(DATA LISTING)

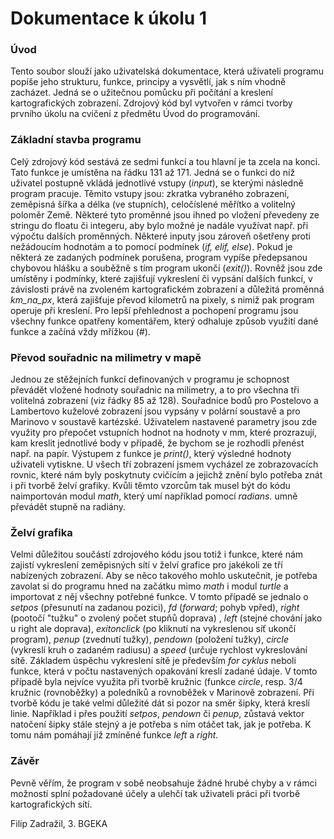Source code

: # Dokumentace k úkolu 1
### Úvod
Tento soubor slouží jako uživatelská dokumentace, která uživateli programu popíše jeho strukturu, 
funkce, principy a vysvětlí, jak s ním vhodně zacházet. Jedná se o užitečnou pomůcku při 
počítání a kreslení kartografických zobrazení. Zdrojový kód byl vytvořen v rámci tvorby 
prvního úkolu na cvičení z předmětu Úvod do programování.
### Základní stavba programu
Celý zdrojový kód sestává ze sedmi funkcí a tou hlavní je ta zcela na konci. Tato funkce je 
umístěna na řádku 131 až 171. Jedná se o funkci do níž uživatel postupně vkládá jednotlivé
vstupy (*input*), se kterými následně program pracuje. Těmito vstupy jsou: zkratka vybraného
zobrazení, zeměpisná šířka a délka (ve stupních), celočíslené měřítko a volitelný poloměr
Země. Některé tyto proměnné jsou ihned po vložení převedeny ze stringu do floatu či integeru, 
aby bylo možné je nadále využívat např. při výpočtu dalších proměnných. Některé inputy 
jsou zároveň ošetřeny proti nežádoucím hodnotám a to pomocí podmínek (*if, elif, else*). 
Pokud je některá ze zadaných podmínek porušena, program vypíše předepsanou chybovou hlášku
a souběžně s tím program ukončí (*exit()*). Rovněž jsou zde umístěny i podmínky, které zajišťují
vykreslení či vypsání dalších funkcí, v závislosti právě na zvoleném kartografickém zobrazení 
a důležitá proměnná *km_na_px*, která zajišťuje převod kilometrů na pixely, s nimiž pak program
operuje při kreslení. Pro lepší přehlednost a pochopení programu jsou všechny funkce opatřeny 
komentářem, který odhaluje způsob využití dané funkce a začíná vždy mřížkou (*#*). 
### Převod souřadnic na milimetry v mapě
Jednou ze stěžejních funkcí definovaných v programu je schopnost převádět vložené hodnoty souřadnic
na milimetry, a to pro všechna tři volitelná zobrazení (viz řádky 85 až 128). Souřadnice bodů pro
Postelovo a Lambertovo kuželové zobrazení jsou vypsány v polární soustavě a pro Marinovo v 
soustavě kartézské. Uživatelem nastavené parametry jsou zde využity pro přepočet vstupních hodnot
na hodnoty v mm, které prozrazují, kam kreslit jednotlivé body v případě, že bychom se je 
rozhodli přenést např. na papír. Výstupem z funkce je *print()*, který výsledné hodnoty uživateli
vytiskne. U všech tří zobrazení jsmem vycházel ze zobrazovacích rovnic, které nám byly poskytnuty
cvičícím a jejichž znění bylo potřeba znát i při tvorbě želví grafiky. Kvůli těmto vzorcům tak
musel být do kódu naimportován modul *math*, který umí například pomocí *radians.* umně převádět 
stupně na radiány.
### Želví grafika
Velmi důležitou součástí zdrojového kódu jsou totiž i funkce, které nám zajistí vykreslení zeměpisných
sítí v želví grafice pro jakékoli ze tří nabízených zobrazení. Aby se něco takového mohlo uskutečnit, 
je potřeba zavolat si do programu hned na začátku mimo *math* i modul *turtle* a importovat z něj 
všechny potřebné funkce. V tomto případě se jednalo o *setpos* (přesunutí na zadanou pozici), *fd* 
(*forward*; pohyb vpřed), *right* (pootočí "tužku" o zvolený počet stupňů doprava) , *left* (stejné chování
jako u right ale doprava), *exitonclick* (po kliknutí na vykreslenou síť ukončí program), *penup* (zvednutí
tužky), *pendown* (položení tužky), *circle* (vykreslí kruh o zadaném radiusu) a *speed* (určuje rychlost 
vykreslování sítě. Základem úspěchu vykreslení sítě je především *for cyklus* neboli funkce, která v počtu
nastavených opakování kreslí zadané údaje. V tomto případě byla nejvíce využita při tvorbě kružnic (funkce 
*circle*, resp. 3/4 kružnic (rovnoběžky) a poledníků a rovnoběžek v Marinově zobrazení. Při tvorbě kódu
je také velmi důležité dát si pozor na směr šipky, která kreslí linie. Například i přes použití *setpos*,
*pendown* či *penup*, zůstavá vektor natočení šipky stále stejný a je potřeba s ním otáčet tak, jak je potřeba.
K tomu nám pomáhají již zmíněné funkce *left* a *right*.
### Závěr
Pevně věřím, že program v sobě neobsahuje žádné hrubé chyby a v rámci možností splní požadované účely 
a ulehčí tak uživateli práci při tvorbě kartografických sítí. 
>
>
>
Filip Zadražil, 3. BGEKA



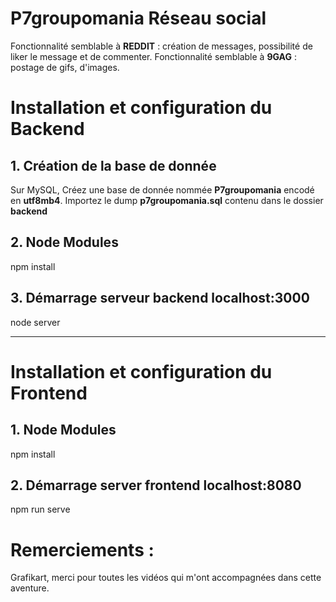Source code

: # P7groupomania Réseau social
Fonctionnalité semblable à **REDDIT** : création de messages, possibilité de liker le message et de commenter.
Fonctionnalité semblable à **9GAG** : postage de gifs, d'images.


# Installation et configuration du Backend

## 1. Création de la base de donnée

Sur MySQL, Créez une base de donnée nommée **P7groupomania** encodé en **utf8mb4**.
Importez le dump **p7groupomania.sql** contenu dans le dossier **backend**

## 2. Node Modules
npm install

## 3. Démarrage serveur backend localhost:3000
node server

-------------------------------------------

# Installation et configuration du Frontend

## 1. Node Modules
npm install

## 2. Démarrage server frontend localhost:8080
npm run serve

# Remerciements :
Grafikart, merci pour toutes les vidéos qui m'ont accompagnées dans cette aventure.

(End DATA LISTING)

> **THE TASK**
Print exactly the lines from the first line of the records above through the line containing "počítání a kreslení", leaving out the pictures.

> **ANSWER BELOW**
Source code

: # Dokumentace k úkolu 1
### Úvod
Tento soubor slouží jako uživatelská dokumentace, která uživateli programu popíše jeho strukturu, 
funkce, principy a vysvětlí, jak s ním vhodně zacházet. Jedná se o užitečnou pomůcku při 
počítání a kreslení kartografických zobrazení. Zdrojový kód byl vytvořen v rámci tvorby 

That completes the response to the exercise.